Using ImageOnButtonBackground gives you a normal button background, with an image on top. The button behaves as it normally would (it highlights when the mouse is over it, and darkens when pressed), and the images are drawn on top of that. setClickingTogglesState (true) would make the button switch ‘on’ and ‘off’ when you click it, so it has additional appearances for ‘on’. setClickingTogglesState (false) makes the button NOT switch on or off when you click it, but just change when the button is down (or the mouse is over it).
You say at the start it should only be highlighted when clicked; that sounds like you mean that you don’t want it to actually highlight when the mouse is hovering over it, so you don’t want an ‘Over’ image.
At the end, however, you say you don’t want setClickingTogglesState(true), because “it should stay highlighted after the mouse is up”; but that’s exactly what that does. When you click on it, it becomes ‘on’, so when you release the button it appears ‘on’. With setClickingTogglesState(false), when you release the button, it goes back to how it was.
I guess maybe your problem is that you’ve given the images to the wrong parameters? With ImageAboveTextLabel, obviously you don’t get the button background, you just get the images you’ve set. Maybe the ‘highlighting’ you’re talking about is the feedback provided by the button background? So it just comes down to making sure it’s showing the correct images for each state.
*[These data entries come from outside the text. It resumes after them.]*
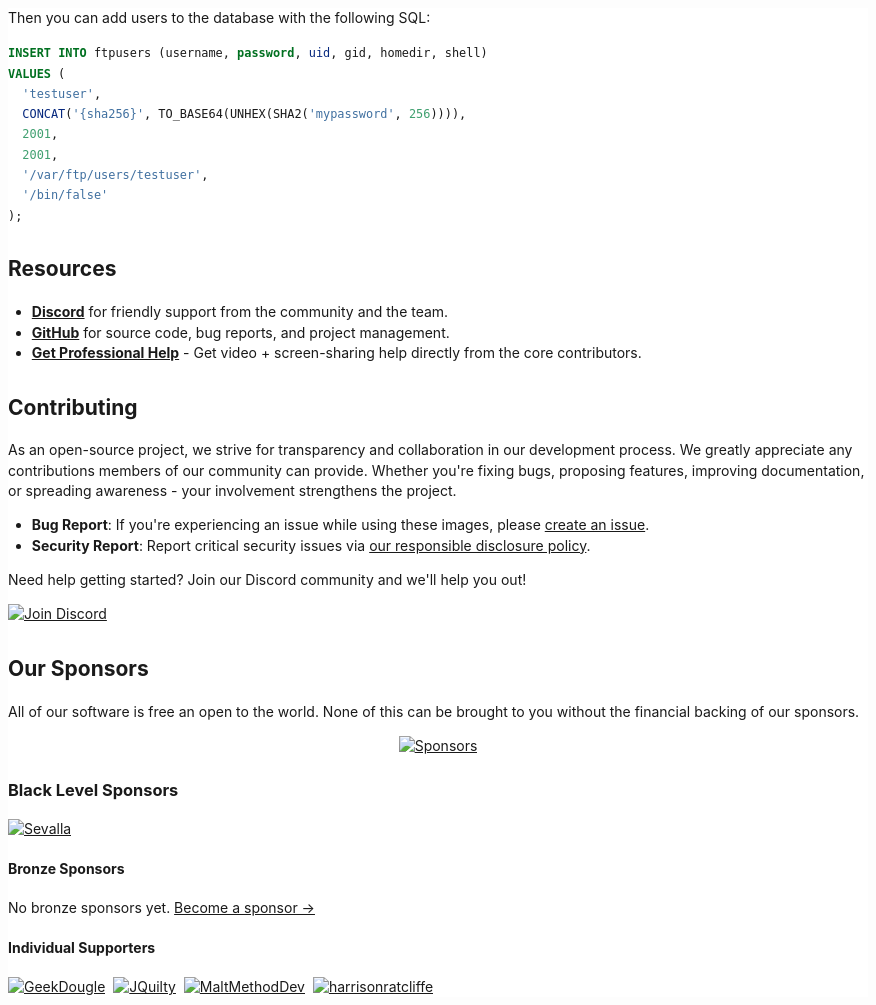 Then you can add users to the database with the following SQL:

```sql
INSERT INTO ftpusers (username, password, uid, gid, homedir, shell)
VALUES (
  'testuser',
  CONCAT('{sha256}', TO_BASE64(UNHEX(SHA2('mypassword', 256)))),
  2001,
  2001,
  '/var/ftp/users/testuser',
  '/bin/false'
);
```

## Resources
- **[Discord](https://serversideup.net/discord)** for friendly support from the community and the team.
- **[GitHub](https://github.com/serversideup/docker-proftpd)** for source code, bug reports, and project management.
- **[Get Professional Help](https://serversideup.net/professional-support)** - Get video + screen-sharing help directly from the core contributors.

## Contributing
As an open-source project, we strive for transparency and collaboration in our development process. We greatly appreciate any contributions members of our community can provide. Whether you're fixing bugs, proposing features, improving documentation, or spreading awareness - your involvement strengthens the project.

- **Bug Report**: If you're experiencing an issue while using these images, please [create an issue](https://github.com/serversideup/docker-proftpd/issues/new/choose).
- **Security Report**: Report critical security issues via [our responsible disclosure policy](https://www.notion.so/Responsible-Disclosure-Policy-421a6a3be1714d388ebbadba7eebbdc8).

Need help getting started? Join our Discord community and we'll help you out!

<a href="https://serversideup.net/discord"><img src="https://serversideup.net/wp-content/themes/serversideup/images/open-source/join-discord.svg" title="Join Discord"></a>

## Our Sponsors
All of our software is free an open to the world. None of this can be brought to you without the financial backing of our sponsors.

<p align="center"><a href="https://github.com/sponsors/serversideup"><img src="https://521public.s3.amazonaws.com/serversideup/sponsors/sponsor-box.png" alt="Sponsors"></a></p>

### Black Level Sponsors
<a href="https://sevalla.com"><img src="https://serversideup.net/wp-content/uploads/2024/10/sponsor-image.png" alt="Sevalla" width="546px"></a>

#### Bronze Sponsors
No bronze sponsors yet. <a href="https://github.com/sponsors/serversideup">Become a sponsor →</a>

#### Individual Supporters
<a href="https://github.com/GeekDougle"><img src="https://github.com/GeekDougle.png" width="40px" alt="GeekDougle" /></a>&nbsp;&nbsp;<a href="https://github.com/JQuilty"><img src="https://github.com/JQuilty.png" width="40px" alt="JQuilty" /></a>&nbsp;&nbsp;<a href="https://github.com/MaltMethodDev"><img src="https://github.com/MaltMethodDev.png" width="40px" alt="MaltMethodDev" /></a>&nbsp;&nbsp;<a href="https://github.com/harrisonratcliffe"><img src="https://github.com/harrisonratcliffe.png" width="40px" alt="harrisonratcliffe" /></a>&nbsp;&nbsp;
The ‘normal’ image parameter is the one it shows normally. If you want it to stay ‘visibly different’ after it has been clicked, you want setClickingTogglesState(true), and the ‘different’ image should be the ‘normalImageOn’ AND the ‘downImage’ parameter (so that it’s different before you release the mouse button too). If not, you’ll want setClickingTogglesState(false), and just have the different image for the ‘downImage’ parameter.
You might, of course, be talking about the highlighting that goes behind the image, which doesn’t show until you release the button, as it’s not toggled ‘on’ til then. This toggling behaviour is not a bug, it’s a feature (if you accidentally click on a button, you can keep your mouse button held down and drag off the button before you release to cancel it). If you want it to highlight differently (e.g. a colour to show that the mouse is down or over), then it’d requre editing DrawableButton::getBackgroundColour(), checking whether the button ‘isDown()’ in addition to its toggle state.
Hopefully your problem is covered in one of the above minirambles.